__Source records__
┄┄┄┄┄┄┄┄┄┄┄┄┄┄┄┄┄┄┄┄

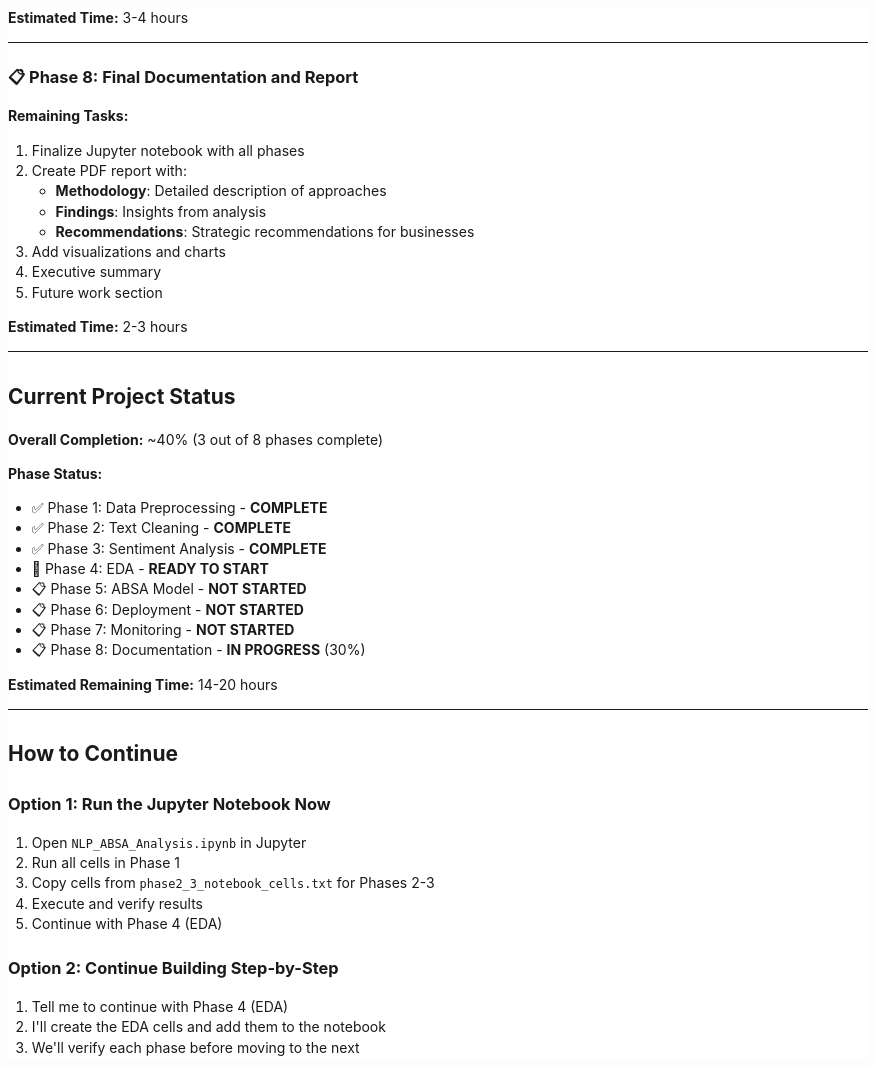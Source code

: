 **Estimated Time:** 3-4 hours

---

### 📋 Phase 8: Final Documentation and Report

**Remaining Tasks:**
1. Finalize Jupyter notebook with all phases
2. Create PDF report with:
   - **Methodology**: Detailed description of approaches
   - **Findings**: Insights from analysis
   - **Recommendations**: Strategic recommendations for businesses
3. Add visualizations and charts
4. Executive summary
5. Future work section

**Estimated Time:** 2-3 hours

---

## Current Project Status

**Overall Completion:** ~40% (3 out of 8 phases complete)

**Phase Status:**
- ✅ Phase 1: Data Preprocessing - **COMPLETE**
- ✅ Phase 2: Text Cleaning - **COMPLETE**
- ✅ Phase 3: Sentiment Analysis - **COMPLETE**
- 🔄 Phase 4: EDA - **READY TO START**
- 📋 Phase 5: ABSA Model - **NOT STARTED**
- 📋 Phase 6: Deployment - **NOT STARTED**
- 📋 Phase 7: Monitoring - **NOT STARTED**
- 📋 Phase 8: Documentation - **IN PROGRESS** (30%)

**Estimated Remaining Time:** 14-20 hours

---

## How to Continue

### Option 1: Run the Jupyter Notebook Now
1. Open `NLP_ABSA_Analysis.ipynb` in Jupyter
2. Run all cells in Phase 1
3. Copy cells from `phase2_3_notebook_cells.txt` for Phases 2-3
4. Execute and verify results
5. Continue with Phase 4 (EDA)

### Option 2: Continue Building Step-by-Step
1. Tell me to continue with Phase 4 (EDA)
2. I'll create the EDA cells and add them to the notebook
3. We'll verify each phase before moving to the next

┄┄┄┄┄┄┄┄┄┄┄┄┄┄┄┄┄┄┄┄

__What you are asked to do__
Reproduce exactly the line that holds "- 📋 Phase 6: Deployment - **NOT STARTED**", then every line after it, ending with the final line of the records above.

__Exercise output__
- 📋 Phase 6: Deployment - **NOT STARTED**
- 📋 Phase 7: Monitoring - **NOT STARTED**
- 📋 Phase 8: Documentation - **IN PROGRESS** (30%)

**Estimated Remaining Time:** 14-20 hours

---

## How to Continue

### Option 1: Run the Jupyter Notebook Now
1. Open `NLP_ABSA_Analysis.ipynb` in Jupyter
2. Run all cells in Phase 1
3. Copy cells from `phase2_3_notebook_cells.txt` for Phases 2-3
4. Execute and verify results
5. Continue with Phase 4 (EDA)

### Option 2: Continue Building Step-by-Step
1. Tell me to continue with Phase 4 (EDA)
2. I'll create the EDA cells and add them to the notebook
3. We'll verify each phase before moving to the next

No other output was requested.